Louis Zamperini, el héroe olímpico de Hitler que luchó contra los ...


Louis Silvie Zamperini (January 26, 1917 – July 2, 2014) was an American World War II veteran, a Christian evangelist and an Olympic distance runner. He took up running in high school and qualified for the US in the 5,000 m race for the 1936 Berlin Olympics. In 1941, he was commissioned into the United States Army Air Forces as a lieutenant. 

He served as a bombardier in B-24 Liberators in the Pacific. On a search and rescue mission, Zamperini's plane experienced mechanical difficulties and crashed into the ocean. After drifting at sea for 47 days, he landed on the Japanese occupied Marshall Islands and was captured. He was taken to a prison camp in Japan where he was tortured. Following the war he initially struggled to overcome his ordeal.

Later he became a Christian evangelist with a strong belief in forgiveness. From 1952 onwards he devoted himself to at-risk youth, a mission that his family continues today. Zamperini is the subject of three biographical films: Unbroken (2014), its sequel Unbroken: Path to Redemption (2018), and Captured by Grace (2015).

Zamperini was born on January 26, 1917 in Olean, New York, to Anthony Zamperini and Louise Dossi, both native to Verona in northern Italy. He had an older brother named Pete and two younger sisters, Virginia and Sylvia. He was raised in a strict Catholic household.

Childhood

He and his family moved to Torrance, California, in 1919, where Louis attended Torrance High School. Zamperini and his family spoke no English when they moved to California, making him a target for bullies because of his Italian roots. Zamperini was chased and caught by police for a stolen beer and brought home to his parents who dealt with him. His father taught him how to box in self-defense. Soon he claimed to be "beating the tar out of every one of them; but I was so good at it that I started relishing the idea of getting even. I was sort of addicted to it."

High school

To stop him from getting into trouble as a rebel, his older brother Pete got Zamperini involved in the school track team where Pete was already a star.
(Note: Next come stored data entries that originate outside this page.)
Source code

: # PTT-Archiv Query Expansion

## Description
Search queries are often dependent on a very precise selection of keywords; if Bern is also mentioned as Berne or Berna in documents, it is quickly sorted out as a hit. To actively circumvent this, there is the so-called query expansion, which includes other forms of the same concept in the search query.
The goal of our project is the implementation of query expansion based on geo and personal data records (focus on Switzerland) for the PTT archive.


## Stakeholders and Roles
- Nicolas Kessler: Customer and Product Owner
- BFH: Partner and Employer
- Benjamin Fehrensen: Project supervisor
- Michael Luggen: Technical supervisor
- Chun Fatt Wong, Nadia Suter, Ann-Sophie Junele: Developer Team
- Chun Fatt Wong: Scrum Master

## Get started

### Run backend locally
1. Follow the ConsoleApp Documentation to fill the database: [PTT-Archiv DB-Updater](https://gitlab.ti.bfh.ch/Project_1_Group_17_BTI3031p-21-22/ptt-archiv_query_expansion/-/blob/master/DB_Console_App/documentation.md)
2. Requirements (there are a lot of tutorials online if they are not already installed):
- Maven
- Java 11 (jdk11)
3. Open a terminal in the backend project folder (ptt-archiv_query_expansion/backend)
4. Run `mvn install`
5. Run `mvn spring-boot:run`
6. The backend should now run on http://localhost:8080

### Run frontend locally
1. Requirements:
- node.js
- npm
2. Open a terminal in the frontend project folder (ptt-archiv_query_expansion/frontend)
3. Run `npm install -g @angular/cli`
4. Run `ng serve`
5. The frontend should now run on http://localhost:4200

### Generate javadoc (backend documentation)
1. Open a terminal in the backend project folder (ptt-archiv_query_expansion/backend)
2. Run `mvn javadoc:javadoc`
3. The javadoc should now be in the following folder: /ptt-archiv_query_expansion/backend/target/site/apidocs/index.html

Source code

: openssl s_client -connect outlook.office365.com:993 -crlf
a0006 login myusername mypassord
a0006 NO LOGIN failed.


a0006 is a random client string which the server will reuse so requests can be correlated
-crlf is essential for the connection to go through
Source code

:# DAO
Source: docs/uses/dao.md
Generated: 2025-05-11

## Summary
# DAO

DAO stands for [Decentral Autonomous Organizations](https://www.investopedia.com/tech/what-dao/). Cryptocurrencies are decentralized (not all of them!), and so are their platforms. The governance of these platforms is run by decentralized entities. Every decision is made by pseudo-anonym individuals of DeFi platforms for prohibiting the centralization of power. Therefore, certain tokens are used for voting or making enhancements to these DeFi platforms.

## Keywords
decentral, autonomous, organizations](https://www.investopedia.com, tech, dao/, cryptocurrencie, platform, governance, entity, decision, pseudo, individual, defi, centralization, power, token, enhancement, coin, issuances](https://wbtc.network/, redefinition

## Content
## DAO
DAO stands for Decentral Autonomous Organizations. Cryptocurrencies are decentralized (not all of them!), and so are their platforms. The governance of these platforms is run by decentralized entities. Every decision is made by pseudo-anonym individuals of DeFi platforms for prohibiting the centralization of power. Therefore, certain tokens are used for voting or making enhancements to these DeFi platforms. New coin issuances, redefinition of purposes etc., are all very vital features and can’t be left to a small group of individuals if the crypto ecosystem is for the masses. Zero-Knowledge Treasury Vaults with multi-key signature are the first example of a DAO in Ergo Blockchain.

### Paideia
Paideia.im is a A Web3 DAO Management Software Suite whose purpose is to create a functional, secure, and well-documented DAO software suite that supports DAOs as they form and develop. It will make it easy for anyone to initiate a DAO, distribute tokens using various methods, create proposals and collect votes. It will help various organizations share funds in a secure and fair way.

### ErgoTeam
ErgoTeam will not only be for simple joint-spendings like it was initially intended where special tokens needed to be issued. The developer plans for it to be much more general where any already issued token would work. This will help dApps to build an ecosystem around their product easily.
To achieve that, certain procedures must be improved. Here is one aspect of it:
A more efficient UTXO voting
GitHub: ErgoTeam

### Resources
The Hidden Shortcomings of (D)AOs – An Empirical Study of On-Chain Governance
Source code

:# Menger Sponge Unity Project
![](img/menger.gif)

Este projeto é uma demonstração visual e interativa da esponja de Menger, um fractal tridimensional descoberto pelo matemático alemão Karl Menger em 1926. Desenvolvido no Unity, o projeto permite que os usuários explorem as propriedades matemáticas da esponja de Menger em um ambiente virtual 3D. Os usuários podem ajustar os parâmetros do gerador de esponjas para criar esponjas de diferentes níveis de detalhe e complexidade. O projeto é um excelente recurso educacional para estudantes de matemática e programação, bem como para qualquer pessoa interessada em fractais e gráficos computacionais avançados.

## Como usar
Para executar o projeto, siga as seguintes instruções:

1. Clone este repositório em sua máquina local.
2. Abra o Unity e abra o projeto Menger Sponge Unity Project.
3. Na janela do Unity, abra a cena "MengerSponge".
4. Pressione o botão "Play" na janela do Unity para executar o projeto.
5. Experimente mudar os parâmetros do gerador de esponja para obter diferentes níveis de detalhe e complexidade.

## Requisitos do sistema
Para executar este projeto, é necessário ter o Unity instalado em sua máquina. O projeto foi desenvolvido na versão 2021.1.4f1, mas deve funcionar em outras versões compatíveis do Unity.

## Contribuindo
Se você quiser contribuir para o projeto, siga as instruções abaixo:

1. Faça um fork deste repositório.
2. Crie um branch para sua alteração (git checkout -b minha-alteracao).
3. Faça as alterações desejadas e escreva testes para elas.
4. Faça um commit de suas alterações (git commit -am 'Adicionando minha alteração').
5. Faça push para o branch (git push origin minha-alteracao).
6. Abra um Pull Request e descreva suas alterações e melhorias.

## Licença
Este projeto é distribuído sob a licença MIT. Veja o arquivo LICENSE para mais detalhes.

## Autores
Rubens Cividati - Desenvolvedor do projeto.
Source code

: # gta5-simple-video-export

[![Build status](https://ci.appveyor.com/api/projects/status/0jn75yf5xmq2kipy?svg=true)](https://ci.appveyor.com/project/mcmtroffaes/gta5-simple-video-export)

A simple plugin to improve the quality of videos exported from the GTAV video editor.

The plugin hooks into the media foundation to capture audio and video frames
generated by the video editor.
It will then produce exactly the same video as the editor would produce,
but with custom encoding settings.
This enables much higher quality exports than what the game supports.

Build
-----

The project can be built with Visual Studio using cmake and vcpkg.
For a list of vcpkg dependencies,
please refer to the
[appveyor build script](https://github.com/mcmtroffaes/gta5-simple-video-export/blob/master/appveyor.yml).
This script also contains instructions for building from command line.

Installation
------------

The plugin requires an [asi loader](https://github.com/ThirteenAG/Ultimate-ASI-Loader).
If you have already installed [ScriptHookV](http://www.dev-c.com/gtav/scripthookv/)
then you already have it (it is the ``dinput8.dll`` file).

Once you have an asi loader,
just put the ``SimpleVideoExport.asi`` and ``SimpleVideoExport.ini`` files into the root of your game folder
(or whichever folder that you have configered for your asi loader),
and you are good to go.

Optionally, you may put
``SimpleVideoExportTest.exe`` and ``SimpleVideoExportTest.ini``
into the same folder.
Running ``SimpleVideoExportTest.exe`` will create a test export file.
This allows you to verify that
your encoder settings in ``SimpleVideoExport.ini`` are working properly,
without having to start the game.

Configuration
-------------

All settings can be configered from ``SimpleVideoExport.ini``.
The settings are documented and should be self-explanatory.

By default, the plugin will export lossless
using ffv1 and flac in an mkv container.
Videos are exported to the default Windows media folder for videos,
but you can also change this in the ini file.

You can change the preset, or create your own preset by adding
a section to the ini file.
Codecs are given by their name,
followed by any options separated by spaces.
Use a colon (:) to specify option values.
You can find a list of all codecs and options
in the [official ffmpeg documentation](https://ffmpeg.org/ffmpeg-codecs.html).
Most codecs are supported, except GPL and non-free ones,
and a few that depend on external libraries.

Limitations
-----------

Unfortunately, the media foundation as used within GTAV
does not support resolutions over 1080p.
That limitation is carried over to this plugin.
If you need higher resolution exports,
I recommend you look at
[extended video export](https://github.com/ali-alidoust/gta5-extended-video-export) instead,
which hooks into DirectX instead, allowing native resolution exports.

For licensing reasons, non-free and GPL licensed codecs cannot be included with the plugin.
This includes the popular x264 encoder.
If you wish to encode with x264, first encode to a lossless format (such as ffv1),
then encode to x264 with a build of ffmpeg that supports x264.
Pete took Louis on several training runs. At the end of his freshman year, he finished fifth in the All City C-division 660 yard (600 m) dash.

It was the recognition, nobody in school, except for a few of my buddies, knew my name before I started running. Then, as I started winning races, other kids called me by name. Pete told me I had to quit drinking and smoking if I wanted to do well, and that I had to run, run, run. I decided that summer to go all-out; overnight I became fanatical. I wouldn't even have a milkshake.

After a summer of running in 1932, starting with his first cross-country race, and throughout the last three years of high school, Zamperini was undefeated. He started beating his brother's records. In 1934, Zamperini set an interscholastic record for the mile, clocking in at 4 minutes, 21.2 seconds (4ᵐ21.2ˢ) at the preliminary meeting to the California state championships.The following week, he won the CIF California State Meet championships with 4ᵐ27.8ˢ. That record helped him win a scholarship to the University of Southern California. During his college life at USC, he was part of the Delta Eta chapter of the Kappa Sigma fraternity.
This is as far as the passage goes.